- Does your organization:
- Process the personal data of EU citizens?
- Have a physical presence in Europe?
- Have a web presence that provides goods/services to EU citizens?
If you answered yes to any of these, then you need to consider whether the GDPR legislation applies to your business and how you will comply. If you are already on the path towards compliance with the EU General Data Protection Regulation (GDPR), then you are further than most organizations. However, if you haven’t started yet, you should be reassured that you can leverage Mavim to help you visualize and demonstrate your compliance to the GDPR in 2018.
What is the GDPR? Does it apply to my company?
The EU General Data Protection Regulation (GDPR) in legislation that will come into force on May 25th, 2018. The aim of the GDPR is to protect consumers and create clear regulations for organizations that store personal data. The GDPR ensures that personal data is stored with consent and for a duration that is in line with the reason for obtaining the data initially. The primary drivers behind the GDPR are the need for standardization and for consumer protection. In order to give businesses (in particular, multi-nationals) a clearer legal space to operate, the EU has chosen to create a data protection law that encompasses the single market. Additionally, many data protection laws were introduced before the advent of new technologies such as the cloud. By strengthening data protection, the EU hopes to increase consumer trust in the booming digital economy. The regulation applies if the organization that collects data from EU residents or processor of said data (ex. cloud service provider) or the data subject is based in the EU. The European commission defines personal data as “any information relating to an individual, whether it relates to his or her private, professional or public life. It can be anything from a name, home address, photo, email address, bank details, social media messages, medical information or a computer’s IP address.
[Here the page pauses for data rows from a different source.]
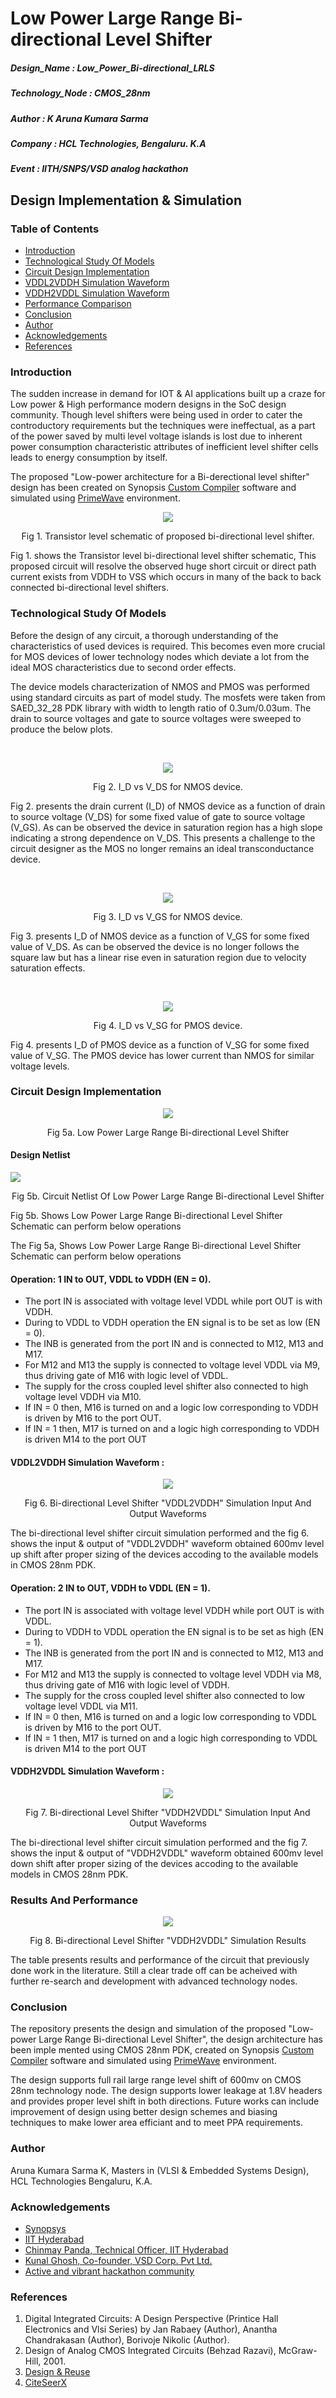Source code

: # Low Power Large Range Bi-directional Level Shifter
##### Design_Name : Low_Power_Bi-directional_LRLS
##### Technology_Node : CMOS_28nm
##### Author : K Aruna Kumara Sarma
##### Company : HCL Technologies, Bengaluru. K.A
##### Event : IITH/SNPS/VSD analog hackathon

## Design Implementation & Simulation

### Table of Contents

- [Introduction](https://github.com/sarmakolavasi/LR_Bidirectional_LS/blob/main/Low%20Power%20Large%20Range%20Bi-directional%20Level%20Shifter.md#Introduction)
- [Technological Study Of Models](https://github.com/sarmakolavasi/LR_Bidirectional_LS/blob/main/Low%20Power%20Large%20Range%20Bi-directional%20Level%20Shifter.md#Technological-Study-Of-Models)
- [Circuit Design Implementation](https://github.com/sarmakolavasi/LR_Bidirectional_LS/blob/main/Low%20Power%20Large%20Range%20Bi-directional%20Level%20Shifter.md#Circuit-Design-Implementation)
- [VDDL2VDDH Simulation Waveform](https://github.com/sarmakolavasi/LR_Bidirectional_LS/blob/main/Low%20Power%20Large%20Range%20Bi-directional%20Level%20Shifter.md#VDDL2VDDH-Simulation-Waveform)
- [VDDH2VDDL Simulation Waveform](https://github.com/sarmakolavasi/LR_Bidirectional_LS/blob/main/Low%20Power%20Large%20Range%20Bi-directional%20Level%20Shifter.md#VDDH2VDDL-Simulation-Waveform)
- [Performance Comparison](https://github.com/sarmakolavasi/LR_Bidirectional_LS/blob/main/Low%20Power%20Large%20Range%20Bi-directional%20Level%20Shifter.md#performance-comparison)
- [Conclusion](https://github.com/sarmakolavasi/LR_Bidirectional_LS/blob/main/Low%20Power%20Large%20Range%20Bi-directional%20Level%20Shifter.md#conclusion)
- [Author](https://github.com/sarmakolavasi/LR_Bidirectional_LS/blob/main/Low%20Power%20Large%20Range%20Bi-directional%20Level%20Shifter.md#author) 
- [Acknowledgements](https://github.com/sarmakolavasi/LR_Bidirectional_LS/blob/main/Low%20Power%20Large%20Range%20Bi-directional%20Level%20Shifter.md#acknowledgements)
- [References](https://github.com/sarmakolavasi/LR_Bidirectional_LS/blob/main/Low%20Power%20Large%20Range%20Bi-directional%20Level%20Shifter.md#references)

### Introduction

The sudden increase in demand for IOT & AI applications built up a craze for Low power & High performance modern designs in the SoC design community. Though level shifters were being used in order to cater the controductory requirements but the techniques were ineffectual, as a part of the power saved by multi level voltage islands is lost due to inherent power consumption characteristic attributes of inefficient level shifter cells leads to energy consumption by itself.

The proposed "Low-power architecture for a Bi-derectional level shifter" design has been created on Synopsis [Custom Compiler](https://www.synopsys.com/implementation-and-signoff/custom-design-platform/custom-compiler.html) software and simulated using [PrimeWave](https://www.synopsys.com/implementation-and-signoff/ams-simulation/primewave.html) environment. 

<p align="center">
<img src="https://user-images.githubusercontent.com/100507370/155894698-4e5a2d8e-1e2c-4e5d-a2f6-96a631cddc69.png">
</p>
<p align="center">
Fig 1. Transistor level schematic of proposed bi-directional level shifter.
</p>

Fig 1. shows the Transistor level bi-directional level shifter schematic, This proposed circuit will resolve the observed huge short circuit or direct path current exists from VDDH to VSS which occurs in many of the back to back connected bi-directional level shifters.

### Technological Study Of Models

Before the design of any circuit, a thorough understanding of the characteristics of used devices is required. This becomes even more crucial for MOS devices of lower technology nodes which deviate a lot from the ideal MOS characteristics due to second order effects.

The device models characterization of NMOS and PMOS was performed using standard circuits as part of model study. The mosfets were taken from SAED_32_28 PDK library with width to length ratio of 0.3um/0.03um. The drain to source voltages and gate to source voltages were sweeped to produce the below plots.

<br/>
<p align="center">
<img src="https://user-images.githubusercontent.com/41693726/155748353-a8f99600-4016-4db4-a576-994fc59fc3b5.png">
</p>
<p align="center">
Fig 2. I_D vs V_DS for NMOS device.
</p>

Fig 2. presents the drain current (I_D) of NMOS device as a function of drain to source voltage (V_DS) for some fixed value of gate to source voltage (V_GS). As can be observed the device in saturation region has a high slope indicating a strong dependence on V_DS. This presents a challenge to the circuit designer as the MOS no longer remains an ideal transconductance device.

<br/>
<p align="center">
<img src="https://user-images.githubusercontent.com/41693726/155748383-1163c4ea-103f-49d2-a4af-e50f61ac9591.png">
</p>
<p align="center">
Fig 3. I_D vs V_GS for NMOS device.
</p>

Fig 3. presents I_D of NMOS device as a function of V_GS for some fixed value of V_DS. As can be observed the device is no longer follows the square law but has a linear rise even in saturation region due to velocity saturation effects.

<br/>
<p align="center">
<img src="https://user-images.githubusercontent.com/41693726/155748683-c204c584-82d0-460f-80d6-8104c5c9ba94.png">
</p>
<p align="center">
Fig 4. I_D vs V_SG for PMOS device.
</p>

Fig 4. presents I_D of PMOS device as a function of V_SG for some fixed value of V_SG. The PMOS device has lower current than NMOS for similar voltage levels.

### Circuit Design Implementation

<p align="center">
<img src="https://user-images.githubusercontent.com/100507370/155895536-d4966685-7eb3-4291-9211-ec547f3fe16c.png">
</p>
<p align="center">
Fig 5a. Low Power Large Range Bi-directional Level Shifter
</p>

#### Design Netlist

<p align="left">
<img src="https://user-images.githubusercontent.com/100507370/156118123-337a177a-f942-46f1-ac9b-f06884c2947e.PNG">
</p>
<p align="center">
Fig 5b. Circuit Netlist Of Low Power Large Range Bi-directional Level Shifter
</p>

Fig 5b. Shows Low Power Large Range Bi-directional Level Shifter Schematic can perform below operations

The Fig 5a, Shows Low Power Large Range Bi-directional Level Shifter Schematic can perform below operations
#### Operation: 1  IN to OUT, VDDL to VDDH (EN = 0).
- The port IN is associated with voltage level VDDL while port OUT is with VDDH.
- During to VDDL to VDDH operation the EN signal is to be set as low (EN = 0).
- The INB is generated from the port IN and is connected to M12, M13 and M17.
- For M12 and M13 the supply is connected to voltage level VDDL via M9, thus driving gate of M16 with logic level of VDDL.
- The supply for the cross coupled level shifter also connected to high voltage level VDDH via M10.
- If IN = 0 then, M16 is turned on and a logic low corresponding to VDDH is driven by M16 to the port OUT.
- If IN = 1 then, M17 is turned on and a logic high corresponding to VDDH is driven M14 to the port OUT

#### VDDL2VDDH Simulation Waveform :

<p align="center">
<img src="https://user-images.githubusercontent.com/100507370/156117513-97ba9863-22f1-4977-8cc1-5de2e39445f2.PNG">
</p>
<p align="center">
Fig 6. Bi-directional Level Shifter "VDDL2VDDH" Simulation Input And Output Waveforms
</p>

The bi-directional level shifter circuit simulation performed and the fig 6. shows the input & output of "VDDL2VDDH" waveform obtained 600mv level up shift after proper sizing of the devices accoding to the available models in CMOS 28nm PDK.

#### Operation: 2  IN to OUT, VDDH to VDDL (EN = 1).
- The port IN is associated with voltage level VDDH while port OUT is with VDDL.
- During to VDDH to VDDL operation the EN signal is to be set as high (EN = 1).
- The INB is generated from the port IN and is connected to M12, M13 and M17.
- For M12 and M13 the supply is connected to voltage level VDDH via M8, thus driving gate of M16 with logic level of VDDH.
- The supply for the cross coupled level shifter also connected to low voltage level VDDL via M11.
- If IN = 0 then, M16 is turned on and a logic low corresponding to VDDL is driven by M16 to the port OUT.
- If IN = 1 then, M17 is turned on and a logic high corresponding to VDDL is driven M14 to the port OUT

#### VDDH2VDDL Simulation Waveform :

<p align="center">
<img src="https://user-images.githubusercontent.com/100507370/156117629-f3f76e59-54c4-477d-9d3b-183449096d4d.PNG">
</p>
<p align="center">
Fig 7. Bi-directional Level Shifter "VDDH2VDDL" Simulation Input And Output Waveforms
</p>

The bi-directional level shifter circuit simulation performed and the fig 7. shows the input & output of "VDDH2VDDL" waveform obtained 600mv level down shift after proper sizing of the devices accoding to the available models in CMOS 28nm PDK.

### Results And Performance

<p align="center">
<img src="https://user-images.githubusercontent.com/100507370/156139784-63374734-cbe4-4631-9c9f-82eee7f1de86.PNG">
</p>
<p align="center">
Fig 8. Bi-directional Level Shifter "VDDH2VDDL" Simulation Results
</p>

The table presents results and performance of the circuit that previously done work in the literature. Still a clear trade off can be acheived with further re-search and development with advanced technology nodes.

### Conclusion

The repository presents the design and simulation of the proposed "Low-power Large Range Bi-directional Level Shifter", the design architecture has been imple  mented using CMOS 28nm PDK, created on Synopsis [Custom Compiler](https://www.synopsys.com/implementation-and-signoff/custom-design-platform/custom-compiler.html) software and simulated using [PrimeWave](https://www.synopsys.com/implementation-and-signoff/ams-simulation/primewave.html) environment.

The design supports full rail large range level shift of 600mv on CMOS 28nm technology node. The design supports lower leakage at 1.8V headers and provides proper level shift in both directions. Future works can include improvement of design using better design schemes and biasing techniques to make lower area efficiant and to meet PPA requirements. 

### Author

Aruna Kumara Sarma K, Masters in (VLSI & Embedded Systems Design), HCL Technologies Bengaluru, K.A.

### Acknowledgements

- [Synopsys](synopsys.com/company/contact-synopsys/office-locations/india/about-synopsys-india.html)
- [IIT Hyderabad](https://www.iith.ac.in/events/2022/02/15/Cloud-Based-Analog-IC-Design-Hackathon/)
- [Chinmay Panda, Technical Officer, IIT Hyderabad](https://ee.iith.ac.in/staff.html)
- [Kunal Ghosh, Co-founder, VSD Corp. Pvt Ltd.](https://www.linkedin.com/in/kunal-ghosh-vlsisystemdesign-com-28084836?lipi=urn%3Ali%3Apage%3Ad_flagship3_profile_view_base_contact_details%3B0xcWjpLDThSEo6S9UPO9Tw%3D%3D)
- [Active and vibrant hackathon community](https://hackathoniith.in/)

### References

1. Digital Integrated Circuits: A Design Perspective (Printice Hall Electronics and Vlsi Series)
   by Jan Rabaey (Author), Anantha Chandrakasan (Author), Borivoje Nikolic (Author).
2. Design of Analog CMOS Integrated Circuits (Behzad Razavi), McGraw-Hill, 2001.
3. [Design & Reuse](https://www.design-reuse.com)
4. [CiteSeerX](https://citeseerx.ist.psu.edu)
What is the impact of non-compliance?
This legislation introduces tougher fines for breaches and gives the individual consumer more say in what companies are allowed to do with their data. The heart of the legislation is data privacy for individuals. The fines associated with non-compliance run up to €20 million or 4% of annual global revenue, depending on which is greater. Last year, Gartner put forth a strategic planning assumption that predicted that 50% of companies affected by GDPR will not be in full compliance with its requirement. However, current progress indicates that it is more likely that upwards of 80% of organizations impacted will fail to be fully compliant by the required date.
What does that mean for your company?
It is highly unlikely that the EU will proceed to fine every non-compliant organization. What is likely to happen is that each industry will see at least one of the leaders receive massive fines. The desired effect, of course, is to scare organizations into compliance. Minor infractions will be overlooked as long as the organization in question can demonstrate that they are on a journey to becoming fully compliant within a reasonable time frame—keyword here being “demonstrate”. Mavim provides a Microsoft-based software solution designed to help organizations visualize and demonstrate compliance to the GDPR. All relevant data and its organizational context (who is in charge of it, what is it purpose, where can it be found, etc.) can be stored and managed directly in Mavim, which allows you to stay audit-ready. When it is clear who does what, when and how, the auditor can quickly see that the business is compliant or is well on their way towards full compliance.